Liberai il braccio dalla sua presa, -non preoccuparti, riposa ora- dissi mentre incominciavo ad alzarmi, ma fui bloccato dalla sua voce roca e angosciata –Valerio! Aspetta…avvicinati-.
Mi inginocchiai a terra al suo fianco e attesi quella che sentivo sarebbe stata la sua ultima confessione.
-Tu sei ancora giovane Valerio, figlio mio, non hai ancora deciso nulla di quella che dovrà essere la tua vita- abbasso lo sguardo e raccolse una manciata di terra con la mano-ascoltami!- disse alzando il pugno chiuso e facendola scivolare dalle dita. –Ho passato tutta la mia vita su questa terra, da quando ero ragazzo fino a quando ho potuto sorreggermi sulle mie gambe, non ho fatto altro che lavorare questa terra per conto di altri, ho donato tutto il mio sudore a padroni che nemmeno ho mai visto...- continuò mentre la tensione andava crescendo, poi con un gesto improvviso, afferrò la mia tunica e avvicinandomi a se disse- può esistere vita più vergognosa della mia?-chiese al colmo della disperazione con gli occhi rigati dalle lacrime. –no padre…io…non c’è nulla di vergognoso in questo…-farfugliai tentando di trattenere le lacrime, -avete tutto il diritto di provare vergogna per me…così vile da non tentare nemmeno di cambiarla la mia vita...mi sono arreso senza combattere...- continuò abbandonando dalla stretta la mia veste ed incominciando a parlare quasi a se stesso, -così diranno i tuoi figli, i figli dei tuoi figli…-. –No padre, non è così…non è come pensi…- balbettai; -oh Valerio…il tuo cuore pensa questo, lo so…ma sbaglia…ora, solo ora che sto per morire mi rendo conto di ciò che sono…un vile...-disse scuotendo la testa.

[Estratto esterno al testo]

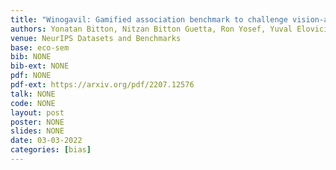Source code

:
 ```yaml
---
title: "Winogavil: Gamified association benchmark to challenge vision-and-language models"
authors: Yonatan Bitton, Nitzan Bitton Guetta, Ron Yosef, Yuval Elovici, Mohit Bansal, <b>Gabriel Stanovsky</b>, Roy Schwartz
venue: NeurIPS Datasets and Benchmarks
base: eco-sem
bib: NONE
bib-ext: NONE
pdf: NONE
pdf-ext: https://arxiv.org/pdf/2207.12576
talk: NONE
code: NONE
layout: post
poster: NONE
slides: NONE
date: 03-03-2022
categories: [bias]
---
```

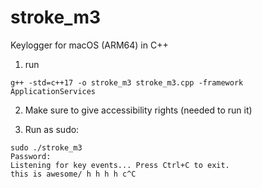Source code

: # stroke_m3
Keylogger for macOS (ARM64) in C++

1. run 
```
g++ -std=c++17 -o stroke_m3 stroke_m3.cpp -framework ApplicationServices
```

2. Make sure to give accessibility rights (needed to run it)

3. Run as sudo:
```
sudo ./stroke_m3
Password:
Listening for key events... Press Ctrl+C to exit.
this is awesome/ h h h h c^C
```


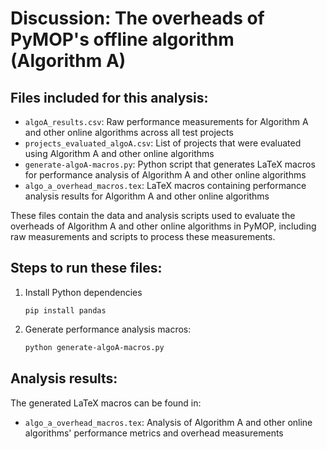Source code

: # Discussion: The overheads of PyMOP's offline algorithm (Algorithm A)

## Files included for this analysis:

- `algoA_results.csv`: Raw performance measurements for Algorithm A and other online algorithms across all test projects
- `projects_evaluated_algoA.csv`: List of projects that were evaluated using Algorithm A and other online algorithms
- `generate-algoA-macros.py`: Python script that generates LaTeX macros for performance analysis of Algorithm A and other online algorithms
- `algo_a_overhead_macros.tex`: LaTeX macros containing performance analysis results for Algorithm A and other online algorithms

These files contain the data and analysis scripts used to evaluate the overheads of Algorithm A and other online algorithms in PyMOP, including raw measurements and scripts to process these measurements.

## Steps to run these files:

1. Install Python dependencies
   ```
   pip install pandas
   ```

2. Generate performance analysis macros:
   ```bash
   python generate-algoA-macros.py
   ```

## Analysis results:

The generated LaTeX macros can be found in:
- `algo_a_overhead_macros.tex`: Analysis of Algorithm A and other online algorithms' performance metrics and overhead measurements
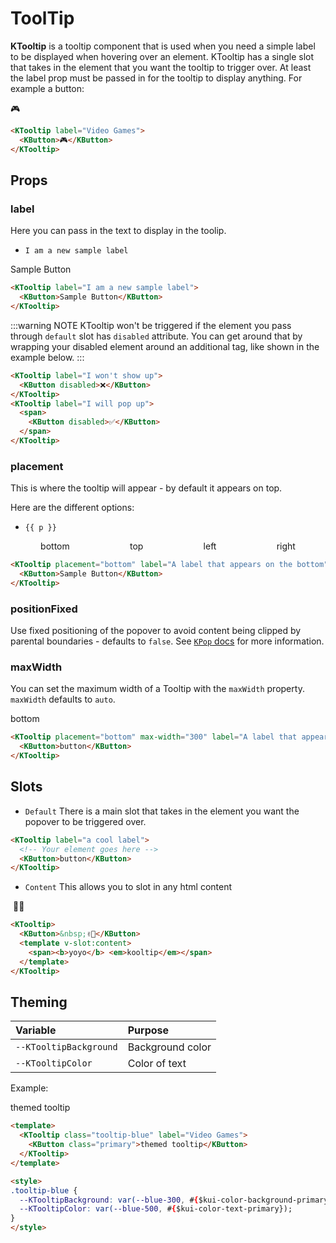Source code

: # ToolTip

**KTooltip** is a tooltip component that is used when you need a simple label to be displayed when hovering over an element. KTooltip has a single slot that takes in the element that you want the tooltip to trigger over. At least the label prop must be passed in for the tooltip to display anything. For example a button:

<KTooltip label="Video Games">
  <KButton>🎮</KButton>
</KTooltip>

```html
<KTooltip label="Video Games">
  <KButton>🎮</KButton>
</KTooltip>
```

## Props

### label

Here you can pass in the text to display in the toolip.

- `I am a new sample label`

<KTooltip label="I am a new sample label">
  <KButton>Sample Button</KButton>
</KTooltip>

```html
<KTooltip label="I am a new sample label">
  <KButton>Sample Button</KButton>
</KTooltip>
```

:::warning NOTE
KTooltip won't be triggered if the element you pass through `default` slot has `disabled` attribute. You can get around that by wrapping your disabled element around an additional tag, like shown in the example below. 
:::

<KCard>
  <template #body>
    <div class="my-tooltip">
      <KTooltip label="I won't pop up" class="my-tooltip-label">
        <KButton disabled>❌</KButton>
      </KTooltip>
      <KTooltip label="I will pop up">
        <span>
          <KButton disabled>✅</KButton>
        </span>
      </KTooltip>
    </div>
  </template>
</KCard>

<style>
.my-tooltip {
  display: flex !important;
}
.my-tooltip-label {
  margin-right: 4px !important;
}
</style>

```html
<KTooltip label="I won't show up">
  <KButton disabled>❌</KButton>
</KTooltip>
<KTooltip label="I will pop up">
  <span>
    <KButton disabled>✅</KButton>
  </span>
</KTooltip>
```

### placement

This is where the tooltip will appear - by default it appears on top.

Here are the different options:

<ul>
  <li
    v-for="p in ['auto', 'top', 'topStart', 'topEnd', 'left', 'leftStart', 'leftEnd', 'right', 'rightStart', 'rightEnd', 'bottom', 'bottomStart', 'bottomEnd']"
    :key="p">
    <code>{{ p }}</code>
  </li>
</ul>

<div class="custom-tooltip">
  <KTooltip placement="bottom" label="A label that appears on the bottom">
    <KButton>bottom</KButton>
  </KTooltip>
  <KTooltip placement="top" label="A label that appears on the top">
    <KButton>top</KButton>
  </KTooltip>
  <KTooltip placement="left" label="A label that appears on the left">
    <KButton>left</KButton>
  </KTooltip>
  <KTooltip placement="right" label="A label that appears on the right">
    <KButton>right</KButton>
  </KTooltip>
</div>

<style>
.custom-tooltip {
  display: flex !important;
  justify-content: space-around !important;
}
</style>

```html
<KTooltip placement="bottom" label="A label that appears on the bottom">
  <KButton>Sample Button</KButton>
</KTooltip>
```

### positionFixed

Use fixed positioning of the popover to avoid content being clipped by parental boundaries - defaults to `false`. See [`KPop` docs](popover.html#positionfixed) for more information.

### maxWidth

You can set the maximum width of a Tooltip with the `maxWidth` property. `maxWidth` defaults to `auto`.

<KTooltip placement="bottom" max-width="300" label="A label that appears on the bottom. A label that appears on the bottom">
  <KButton>bottom</KButton>
</KTooltip>

```html
<KTooltip placement="bottom" max-width="300" label="A label that appears on the bottom. A label that appears on the bottom">
  <KButton>button</KButton>
</KTooltip>
```

## Slots

- `Default` There is a main slot that takes in the element you want the popover to be triggered over.

```html
<KTooltip label="a cool label">
  <!-- Your element goes here -->
  <KButton>button</KButton>
</KTooltip>
```

- `Content` This allows you to slot in any html content

<KTooltip label="Video Games">
  <KButton>&nbsp;✌🏻</KButton>
  <template v-slot:content>
    <span><b>yoyo</b> <em>kooltip</em></span>
  </template>
</KTooltip>

```html
<KTooltip>
  <KButton>&nbsp;✌🏻</KButton>
  <template v-slot:content>
    <span><b>yoyo</b> <em>kooltip</em></span>
  </template>
</KTooltip>
```

## Theming

| Variable               | Purpose          |
| :--------------------- | :--------------- |
| `--KTooltipBackground` | Background color |
| `--KTooltipColor`      | Color of text    |

Example:

<KTooltip class="tooltip-blue" label="Video Games">
  <KButton>themed tooltip</KButton>
</KTooltip>

```html
<template>
  <KTooltip class="tooltip-blue" label="Video Games">
    <KButton class="primary">themed tooltip</KButton>
  </KTooltip>
</template>

<style>
.tooltip-blue {
  --KTooltipBackground: var(--blue-300, #{$kui-color-background-primary-weaker});
  --KTooltipColor: var(--blue-500, #{$kui-color-text-primary});
}
</style>
```

<style>
.tooltip-blue {
  --KTooltipBackground: var(--blue-500, #{$kui-color-background-primary});
  --KTooltipColor: var(--blue-200, #bdd3f9);
}
</style>

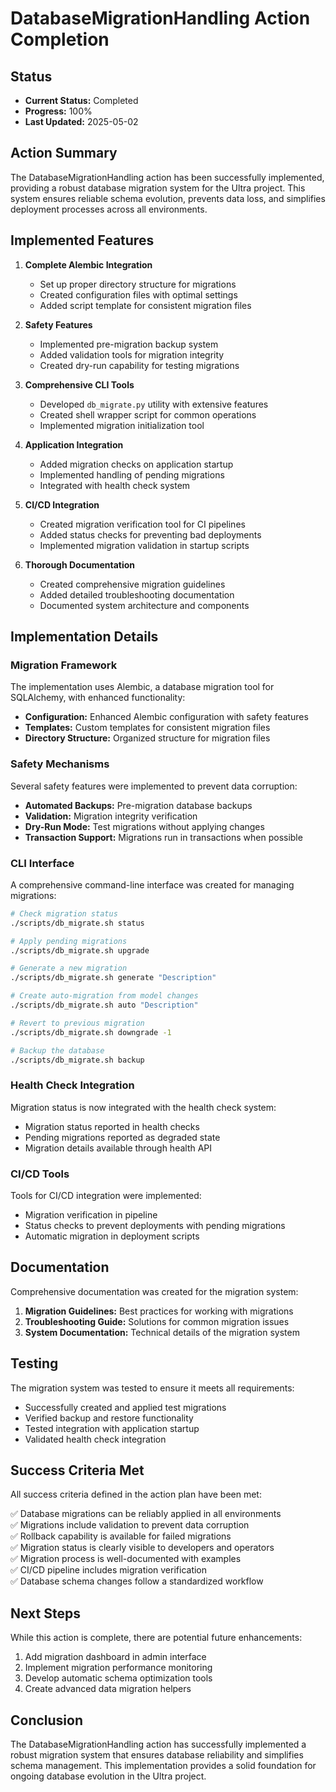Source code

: # DatabaseMigrationHandling Action Completion

## Status

- **Current Status:** Completed
- **Progress:** 100%
- **Last Updated:** 2025-05-02

## Action Summary

The DatabaseMigrationHandling action has been successfully implemented, providing a robust database migration system for the Ultra project. This system ensures reliable schema evolution, prevents data loss, and simplifies deployment processes across all environments.

## Implemented Features

1. **Complete Alembic Integration**
   - Set up proper directory structure for migrations
   - Created configuration files with optimal settings
   - Added script template for consistent migration files

2. **Safety Features**
   - Implemented pre-migration backup system
   - Added validation tools for migration integrity
   - Created dry-run capability for testing migrations

3. **Comprehensive CLI Tools**
   - Developed `db_migrate.py` utility with extensive features
   - Created shell wrapper script for common operations
   - Implemented migration initialization tool

4. **Application Integration**
   - Added migration checks on application startup
   - Implemented handling of pending migrations
   - Integrated with health check system

5. **CI/CD Integration**
   - Created migration verification tool for CI pipelines
   - Added status checks for preventing bad deployments
   - Implemented migration validation in startup scripts

6. **Thorough Documentation**
   - Created comprehensive migration guidelines
   - Added detailed troubleshooting documentation
   - Documented system architecture and components

## Implementation Details

### Migration Framework

The implementation uses Alembic, a database migration tool for SQLAlchemy, with enhanced functionality:

- **Configuration:** Enhanced Alembic configuration with safety features
- **Templates:** Custom templates for consistent migration files
- **Directory Structure:** Organized structure for migration files

### Safety Mechanisms

Several safety features were implemented to prevent data corruption:

- **Automated Backups:** Pre-migration database backups
- **Validation:** Migration integrity verification
- **Dry-Run Mode:** Test migrations without applying changes
- **Transaction Support:** Migrations run in transactions when possible

### CLI Interface

A comprehensive command-line interface was created for managing migrations:

```bash
# Check migration status
./scripts/db_migrate.sh status

# Apply pending migrations
./scripts/db_migrate.sh upgrade

# Generate a new migration
./scripts/db_migrate.sh generate "Description"

# Create auto-migration from model changes
./scripts/db_migrate.sh auto "Description"

# Revert to previous migration
./scripts/db_migrate.sh downgrade -1

# Backup the database
./scripts/db_migrate.sh backup
```

### Health Check Integration

Migration status is now integrated with the health check system:

- Migration status reported in health checks
- Pending migrations reported as degraded state
- Migration details available through health API

### CI/CD Tools

Tools for CI/CD integration were implemented:

- Migration verification in pipeline
- Status checks to prevent deployments with pending migrations
- Automatic migration in deployment scripts

## Documentation

Comprehensive documentation was created for the migration system:

1. **Migration Guidelines:** Best practices for working with migrations
2. **Troubleshooting Guide:** Solutions for common migration issues
3. **System Documentation:** Technical details of the migration system

## Testing

The migration system was tested to ensure it meets all requirements:

- Successfully created and applied test migrations
- Verified backup and restore functionality
- Tested integration with application startup
- Validated health check integration

## Success Criteria Met

All success criteria defined in the action plan have been met:

✅ Database migrations can be reliably applied in all environments  
✅ Migrations include validation to prevent data corruption  
✅ Rollback capability is available for failed migrations  
✅ Migration status is clearly visible to developers and operators  
✅ Migration process is well-documented with examples  
✅ CI/CD pipeline includes migration verification  
✅ Database schema changes follow a standardized workflow  

## Next Steps

While this action is complete, there are potential future enhancements:

1. Add migration dashboard in admin interface
2. Implement migration performance monitoring
3. Develop automatic schema optimization tools
4. Create advanced data migration helpers

## Conclusion

The DatabaseMigrationHandling action has successfully implemented a robust migration system that ensures database reliability and simplifies schema management. This implementation provides a solid foundation for ongoing database evolution in the Ultra project.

-parlo a te perché tu sei giovane- riprese con evidente fatica –non far si che a un passo dalla morte possa pentirti di come hai vissuto, vai via da qui…ricorda sempre che sei tu…solo tu il responsabile e l’artefice della tua vita." Terminò prima di piegarsi su se stesso divorato dalla febbre e dai fremiti della tosse.
Gli accarezzai lentamente la testa e mormorai –io non provo vergogna per te-.
Il giorno successivo, nel rumore leggero della pioggia che cadeva sulla terra e sui rami frondosi, nell’aria fredda e azzurrina dell’alba mio padre morì. Trasportata via dal vento, la sua anima ci abbandonò esalando l’ultimo respiro in un rauco verso d’angoscia. Il suo sguardo gonfio di paura si fermò su di me per un istante, poi i suoi occhi non videro più.